Approach
Most people come to therapy because they feel bad…anxious, depressed, angry, sleepless, stuck. And therapy can really help with those problems! But I think that’s just the beginning…
Like a fever that arises to help the body fight an infection, these challenging feelings are a surface manifestation of what’s going wrong inside. They are the mind’s best attempt at fixing a deeper problem. The real gift of therapy is that it can help you uncover the roots, patterns, and dynamics that give rise to these symptoms, so that you can become more whole and live your life more fully and freely.
I don’t start working with a person thinking I know what’s wrong or which direction therapy should go. Instead, I enter into a collaboration with my clients, a working alliance with the goal of discovering something new about you, something that can help you break free from the bonds of past experience so that you don’t have to keep doing things in the same painful and self-defeating ways.
Therapy isn’t just an intellectual exercise.
Real insight is gained through the emotional experiences that we live through, together. By focusing on our therapeutic relationship, we can open up a window into what’s going on in your relationships with other people and with the parts of yourself that have felt scared, painful, and cut off.
My psychodynamic approach to therapy integrates a variety of therapeutic modalities, including:
- Jungian
- Attachment-Based
- Existential
- Narrative
The consultation room can be many different things – a lab, a library, a temple, a playground.
My clients have gotten help for all sorts of things:
- Fear of failure, fear of success
- Feeling like you’re bad, guilty, or ashamed
- Not knowing what to do with your life, not knowing how to deal with the past
- Decision paralysis, being trapped in a holding pattern
- Grief, mourning
- Relationship chaos and loneliness
- Career stagnation, writer’s block
I’m interested in your fantasy life, your dreams, your daydreams, and your personal mythology. Anything in the life of the mind is fair game and open for discussion. In this sometimes serious, sometimes playful space you can discover a way to live more creatively and remember how to feel like yourself.
I work with individuals, couples, families, and groups. I also facilitate a drop-in support group, open to all, as well as a tabletop roleplaying game therapy group for teens.
Experience
I began my clinical training in 2024, providing individual, couples, and group psychotherapy at the Liberation Institute and the Marina Counseling Center in San Francisco, CA.

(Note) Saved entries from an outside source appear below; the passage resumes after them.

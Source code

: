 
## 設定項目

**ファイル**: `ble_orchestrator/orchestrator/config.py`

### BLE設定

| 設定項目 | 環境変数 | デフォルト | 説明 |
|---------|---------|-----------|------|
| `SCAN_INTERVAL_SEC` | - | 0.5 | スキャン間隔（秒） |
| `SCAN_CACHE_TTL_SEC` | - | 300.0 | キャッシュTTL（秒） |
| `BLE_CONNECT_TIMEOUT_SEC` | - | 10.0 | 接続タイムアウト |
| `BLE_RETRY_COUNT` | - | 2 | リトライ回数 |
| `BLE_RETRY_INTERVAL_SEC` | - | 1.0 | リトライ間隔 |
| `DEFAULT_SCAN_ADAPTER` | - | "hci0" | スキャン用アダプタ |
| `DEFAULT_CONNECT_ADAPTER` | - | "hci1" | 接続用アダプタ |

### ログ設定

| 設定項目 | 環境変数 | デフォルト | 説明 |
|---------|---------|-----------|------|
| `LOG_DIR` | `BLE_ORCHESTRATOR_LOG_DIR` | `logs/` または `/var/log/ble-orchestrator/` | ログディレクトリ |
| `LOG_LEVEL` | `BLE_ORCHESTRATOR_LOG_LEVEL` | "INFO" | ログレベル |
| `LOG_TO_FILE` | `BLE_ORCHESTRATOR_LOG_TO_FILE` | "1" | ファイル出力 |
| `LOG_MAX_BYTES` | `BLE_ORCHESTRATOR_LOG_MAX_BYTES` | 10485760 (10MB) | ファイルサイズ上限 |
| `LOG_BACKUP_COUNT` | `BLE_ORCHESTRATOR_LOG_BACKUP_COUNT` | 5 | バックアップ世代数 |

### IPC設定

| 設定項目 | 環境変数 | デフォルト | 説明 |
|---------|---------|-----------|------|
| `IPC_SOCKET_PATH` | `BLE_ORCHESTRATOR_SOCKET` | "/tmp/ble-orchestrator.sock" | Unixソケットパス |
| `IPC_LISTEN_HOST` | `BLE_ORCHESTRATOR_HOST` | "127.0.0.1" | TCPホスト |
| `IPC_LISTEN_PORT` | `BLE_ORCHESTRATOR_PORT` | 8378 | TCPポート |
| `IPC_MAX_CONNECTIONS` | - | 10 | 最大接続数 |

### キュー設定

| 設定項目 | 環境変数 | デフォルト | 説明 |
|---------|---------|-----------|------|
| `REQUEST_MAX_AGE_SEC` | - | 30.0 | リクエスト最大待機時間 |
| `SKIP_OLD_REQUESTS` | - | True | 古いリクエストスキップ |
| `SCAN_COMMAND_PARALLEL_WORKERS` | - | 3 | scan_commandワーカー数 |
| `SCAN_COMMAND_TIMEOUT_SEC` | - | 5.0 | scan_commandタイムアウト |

From 2022 to 2023, I took calls at the San Francisco Suicide Prevention Hotline, working with clients reaching out help with suicide and crisis intervention, drug and alcohol relapse, HIV/AIDS support, and Behavioral Health Access. I also assisted clients on the Youth Crisis Text/Chat Line.
I do ongoing work with educational organizations such as the Stanford International Honors Program and Eduexplora, conducting two-week intensive seminars in pre-collegiate topics such as Logic+Problem Solving, Robotics, and Video Game Design. I’ve run workshops around the world, in Peru, Chile, Brazil, India, Singapore, and Kazakhstan.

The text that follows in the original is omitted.